On 26 November 2015, the General Court ruled that the Council erred in applying Article 18(1) of the Basic Regulation and in relying on “facts available” for the purpose of calculating the export price for Giant (China). The General Court also found that, in the circumstances of that case, the Council could not rely on the alleged risk of circumvention to justify its refusal to apply an individual anti-dumping duty to Giant (China). In February 2016, that judgment was appealed by EBMA who acted as an intervener in the proceedings before the General Court.

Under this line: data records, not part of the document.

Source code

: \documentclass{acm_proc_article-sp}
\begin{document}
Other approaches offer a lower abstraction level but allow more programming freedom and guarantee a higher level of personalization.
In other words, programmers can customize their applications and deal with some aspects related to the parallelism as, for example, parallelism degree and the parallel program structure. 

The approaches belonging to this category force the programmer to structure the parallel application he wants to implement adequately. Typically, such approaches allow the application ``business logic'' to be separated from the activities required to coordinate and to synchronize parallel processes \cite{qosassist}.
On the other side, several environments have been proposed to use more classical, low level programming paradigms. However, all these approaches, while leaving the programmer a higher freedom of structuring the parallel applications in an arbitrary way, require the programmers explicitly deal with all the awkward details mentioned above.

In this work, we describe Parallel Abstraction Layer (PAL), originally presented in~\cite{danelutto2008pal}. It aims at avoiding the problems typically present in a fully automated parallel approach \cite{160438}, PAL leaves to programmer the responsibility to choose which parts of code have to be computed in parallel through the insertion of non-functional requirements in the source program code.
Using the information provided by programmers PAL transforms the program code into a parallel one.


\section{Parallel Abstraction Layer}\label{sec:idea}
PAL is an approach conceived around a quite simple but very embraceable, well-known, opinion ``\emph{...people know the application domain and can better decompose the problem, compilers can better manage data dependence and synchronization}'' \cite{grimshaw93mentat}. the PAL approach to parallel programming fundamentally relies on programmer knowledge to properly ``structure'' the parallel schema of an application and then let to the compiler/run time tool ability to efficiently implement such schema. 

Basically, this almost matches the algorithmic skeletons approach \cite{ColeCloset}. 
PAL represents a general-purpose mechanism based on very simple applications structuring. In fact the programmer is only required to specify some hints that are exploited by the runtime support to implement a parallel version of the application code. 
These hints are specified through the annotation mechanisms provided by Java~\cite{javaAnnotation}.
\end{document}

The ECJ’s judgment follows the Opinion of the Advocate General issued in July 2017 and confirms that the anti-dumping duties imposed on Giant (China) in 2013 were illegal. The judgment is significant as it provides clarification on what may be considered as “necessary information” in the context of anti-dumping investigations and leaves no doubt that it is only when a company fails to provide such “necessary” information – and not just any information requested by the EU institutions – that the Commission is allowed to resort to “facts available” under Article 18 of the Basic Regulation. The judgment also confirms that the EU institutions cannot rely on a hypothetical risk of circumvention as the basis for refusing to calculate a company’s individual dumping margin. For these reasons, the ECJ’s judgment is likely to have far-reaching effects on future EU anti-dumping investigations.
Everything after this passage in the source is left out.